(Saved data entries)
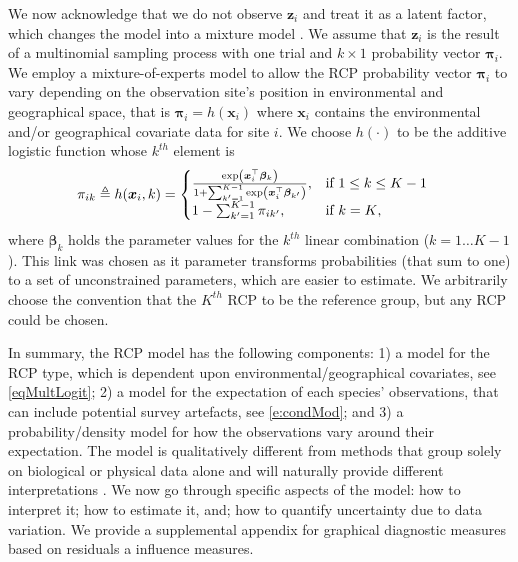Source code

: \documentclass{statsoc}
\newcommand{\vz}{\bm{z}}
\newcommand{\vx}{\bm{x}}
\newcommand{\vpi}{\bm{\pi}}
\newcommand{\vb}{\bm{\beta}}
\newcommand{\ex}[1]{{\rm exp}\left(#1\right)}
\begin{document}
We now acknowledge that we do not observe $\vz_i$ and treat it as a latent factor, which changes the model into a mixture model \citep[see][]{mcl00}. We assume that $\vz_i$ is the result of a multinomial sampling process with one trial and $k\times1$ probability vector $\vpi_i$. We employ a mixture-of-experts model \citep{Jac91,mcl00} to allow the RCP probability vector $\vpi_i$ to vary depending on the observation site's position in environmental and geographical space, that is $\vpi_i=h(\vx_i)$ where $\vx_i$ contains the environmental and/or geographical covariate data for site $i$. We choose $h(\cdot)$ to be the additive logistic function \citep{ait82} whose $k^{th}$ element is
\begin{align}
	\pi_{ik}& \triangleq h(\vx_i,k)=
	    \begin{cases}
	    	\frac{\ex{\vx_i^\top\vb_k}}{1+\sum_{k'=1}^{K-1}\ex{\vx_i^\top\vb_{k'}}},&\text{if $1\leq k \leq K-1$}\\
	    	1-\sum_{k'=1}^{K-1}\pi_{ik'},&\text{if $k=K$},\label{eqMultLogit}
	    \end{cases}
\end{align}
where $\vb_k$ holds the parameter values for the $k^{th}$ linear combination ($k=1\ldots K-1$). This link was chosen as it parameter transforms probabilities (that sum to one) to a set of unconstrained parameters, which are easier to estimate. We arbitrarily choose the convention that the $K^{th}$ RCP to be the reference group, but any RCP could be chosen.

In summary, the RCP model has the following components: 1) a model for the RCP type, which is dependent upon environmental/geographical covariates, see \eqref{eqMultLogit}; 2) a model for the expectation of each species' observations, that can include potential survey artefacts, see \eqref{e:condMod}; and 3) a probability/density model for how the observations vary around their expectation. The model is qualitatively different from methods that group solely on biological or physical data alone and will naturally provide different interpretations \citep[see][for a worked example]{fos13}. We now go through specific aspects of the model: how to interpret it; how to estimate it, and; how to quantify uncertainty due to data variation. We provide a supplemental appendix for graphical diagnostic measures based on residuals a influence measures.
\end{document}

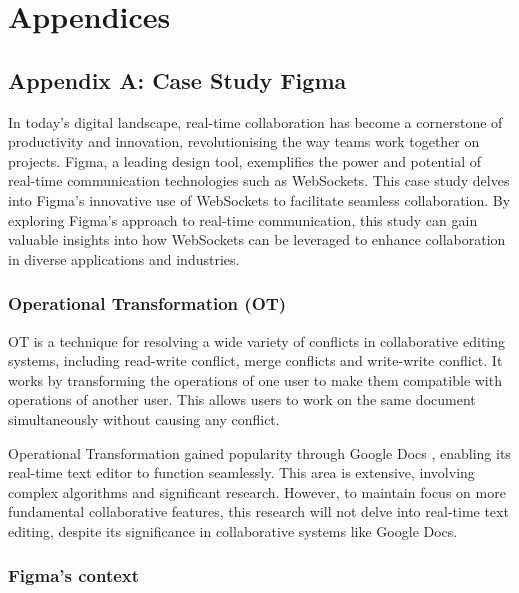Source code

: \newpage

\section*{Appendices}

\subsection*{Appendix A: Case Study Figma}

In today's digital landscape, real-time collaboration has become a cornerstone of productivity and innovation, revolutionising the way teams work together on projects. Figma, a leading design tool, exemplifies the power and potential of real-time communication technologies such as WebSockets. This case study delves into Figma's innovative use of WebSockets to facilitate seamless collaboration. By exploring Figma's approach to real-time communication, this study can gain valuable insights into how WebSockets can be leveraged to enhance collaboration in diverse applications and industries.

\subsubsection*{Operational Transformation (OT)}

OT is a technique for resolving a wide variety of conflicts in collaborative editing systems, including read-write conflict, merge conflicts and write-write conflict. It works by transforming the operations of one user to make them compatible with operations of another user. This allows users to work on the same document simultaneously without causing any conflict. \cite{ot}

Operational Transformation gained popularity through Google Docs \cite{figma-rtc}, enabling its real-time text editor to function seamlessly. This area is extensive, involving complex algorithms and significant research. However, to maintain focus on more fundamental collaborative features, this research will not delve into real-time text editing, despite its significance in collaborative systems like Google Docs.

\subsubsection*{Figma's context}

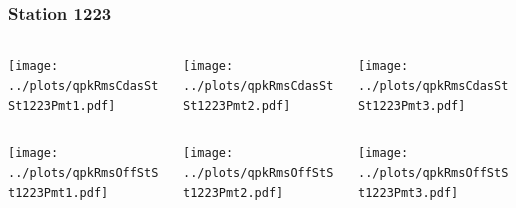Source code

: \documentclass[aspectratio=169]{beamer}
\begin{document}
\begin{frame} 
  \frametitle{Station 1223}
  \begin{center}
    \begin{columns}
      \begin{column}{0.33\textwidth}
        \texttt{[image: ../plots/qpkRmsCdasStSt1223Pmt1.pdf]}
      \end{column}
      \begin{column}{0.33\textwidth}
        \texttt{[image: ../plots/qpkRmsCdasStSt1223Pmt2.pdf]}
      \end{column}
      \begin{column}{0.33\textwidth}
        \texttt{[image: ../plots/qpkRmsCdasStSt1223Pmt3.pdf]}
      \end{column}
    \end{columns}
  \end{center}

  \begin{center}
    \begin{columns}
      \begin{column}{0.33\textwidth}
        \texttt{[image: ../plots/qpkRmsOffStSt1223Pmt1.pdf]}
      \end{column}
      \begin{column}{0.33\textwidth}
        \texttt{[image: ../plots/qpkRmsOffStSt1223Pmt2.pdf]}
      \end{column}
      \begin{column}{0.33\textwidth}
        \texttt{[image: ../plots/qpkRmsOffStSt1223Pmt3.pdf]}
      \end{column}
    \end{columns}
  \end{center}
\end{frame}
\end{document}
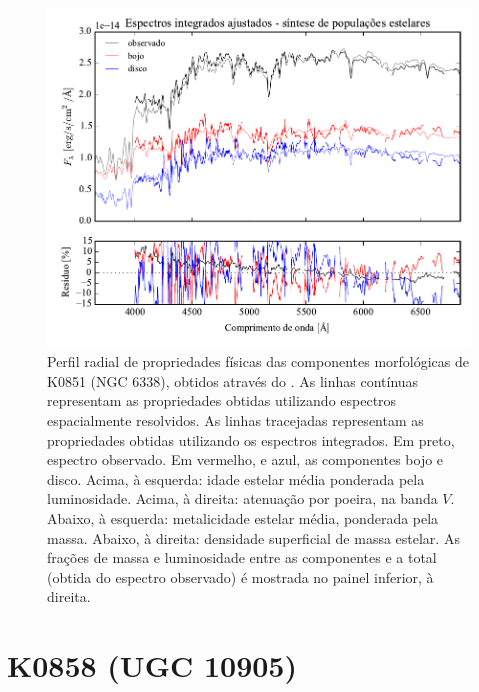 \begin{figure}
	\includegraphics[page=14]{figuras/sample006a_synthesis}
	\caption[Propriedades físicas das componentes morfológicas de K0851 (NGC 6338)]
	{Perfil radial de propriedades físicas das componentes morfológicas de
	K0851 (NGC 6338), obtidos através do \starlight. As linhas contínuas
	representam as propriedades obtidas utilizando espectros espacialmente
	resolvidos. As linhas tracejadas representam as propriedades obtidas utilizando
	os espectros integrados. Em preto, espectro observado. Em vermelho, e azul, as
	componentes bojo e disco. Acima, à esquerda: idade estelar média ponderada pela
	luminosidade. Acima, à direita: atenuação por poeira, na banda $V$. Abaixo, à
	esquerda: metalicidade estelar média, ponderada pela massa. Abaixo, à direita:
	densidade superficial de massa estelar. As frações de massa e luminosidade
	entre as componentes e a total (obtida do espectro observado) é mostrada no
	painel inferior, à direita.}
	\label{fig:decompSinteseRadprof:K0851}
\end{figure}


\section{K0858 (UGC 10905)}
\label{apendice:Decomp:K00858}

**Work request**
Where a line above includes "componentes", copy that line.

**Expected output**
	\caption[Propriedades físicas das componentes morfológicas de K0851 (NGC 6338)]
	{Perfil radial de propriedades físicas das componentes morfológicas de
	componentes bojo e disco. Acima, à esquerda: idade estelar média ponderada pela
	entre as componentes e a total (obtida do espectro observado) é mostrada no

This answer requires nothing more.